**Problem statement:**
For the string "prisms", state the number of lines in the data that contain it, and nothing else.

[Stored items]
= = = =

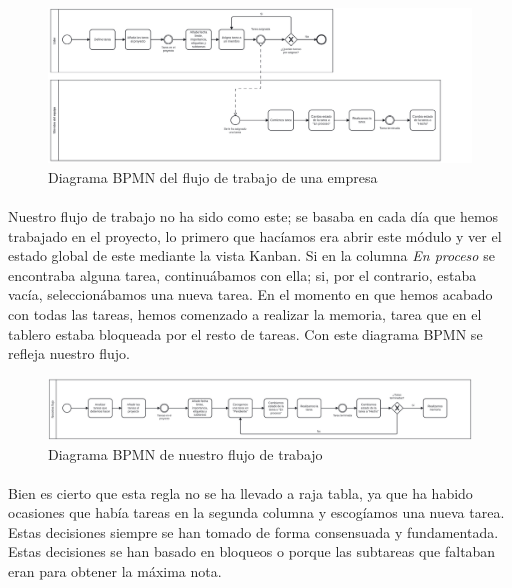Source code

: \begin{figure}[h]
    \centering
    \includegraphics[width=1\linewidth]{ProjectsBPMN.png}
    \caption{Diagrama BPMN del flujo de trabajo de una empresa}
    \label{fig:BMMN_trabajo}
\end{figure}
\paragraph{}
Nuestro flujo de trabajo no ha sido como este; se basaba en cada día que hemos trabajado en el proyecto, lo primero que hacíamos era abrir este módulo y ver el estado global de este mediante la vista Kanban. Si en la columna \textit{En proceso} se encontraba alguna tarea, continuábamos con ella; si, por el contrario, estaba vacía, seleccionábamos una nueva tarea. En el momento en que hemos acabado con todas las tareas, hemos comenzado a realizar la memoria, tarea que en el tablero estaba bloqueada por el resto de tareas. Con este diagrama BPMN se refleja nuestro flujo.

\begin{figure}[h]
    \centering
    \includegraphics[width=1\linewidth]{ProjectsBPMN_2.png}
    \caption{Diagrama BPMN de nuestro flujo de trabajo}
\end{figure}
\paragraph{}
Bien es cierto que esta regla no se ha llevado a raja tabla, ya que ha habido ocasiones que había tareas en la segunda columna y escogíamos una nueva tarea. Estas decisiones siempre se han tomado de forma consensuada y fundamentada. Estas decisiones se han basado en bloqueos o porque las subtareas que faltaban eran para obtener la máxima nota.

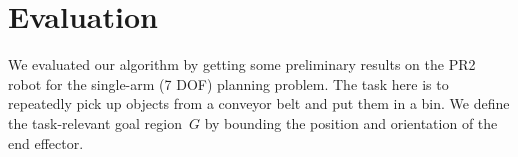 \documentclass[letterpaper]{article} %
\begin{document}
\section{Evaluation}
\begin{table}[tb]
    \caption{Experimental results comparing our method with \textsf{PRM}. The table shows the mean/worst-case planning times and success rates for our method and for \textsf{PRM} preprocessed with equal, double and quadruple the time that our method takes in precomputation (T = 984 seconds).}
    \label{tab:stats}
 \vspace{-6mm}
\end{table}

We evaluated our algorithm by getting some preliminary results on the PR2 robot for the single-arm (7 DOF) planning problem. The task here is to repeatedly pick up objects from a conveyor belt and put them in a bin. 
We define the task-relevant goal region~$G$ by bounding the position and orientation of the end effector. 

\end{document}
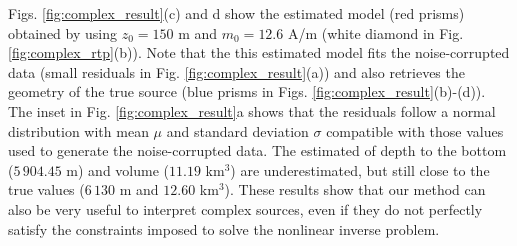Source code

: Figs. \ref{fig:complex_result}(c) and d show the estimated model (red prisms) 
obtained by using $z_0 = 150$ m and $m_0 = 12.6 $ A/m 
(white diamond in Fig. \ref{fig:complex_rtp}(b)).
Note that the this estimated model fits the noise-corrupted data 
(small residuals in Fig. \ref{fig:complex_result}(a)) 
and also retrieves the geometry of the true source 
(blue prisms in Figs. \ref{fig:complex_result}(b)-(d)). 
The inset in Fig. \ref{fig:complex_result}a shows that the residuals follow a normal distribution with mean $ \mu $ and standard deviation $ \sigma $ compatible with those values used to generate the noise-corrupted data. 
The estimated of depth to the bottom ($ 5\,904.45 $ m) and volume ($ 11.19 $ km$^3 $) are underestimated, but still close to the true values ($ 6\,130 $ m and $ 12.60 $ km$^3 $). 
These results show that our method can also be very useful to interpret complex sources, even if they do not perfectly satisfy the constraints imposed to solve the nonlinear inverse problem.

= = = =

**Solution for this exercise:**
2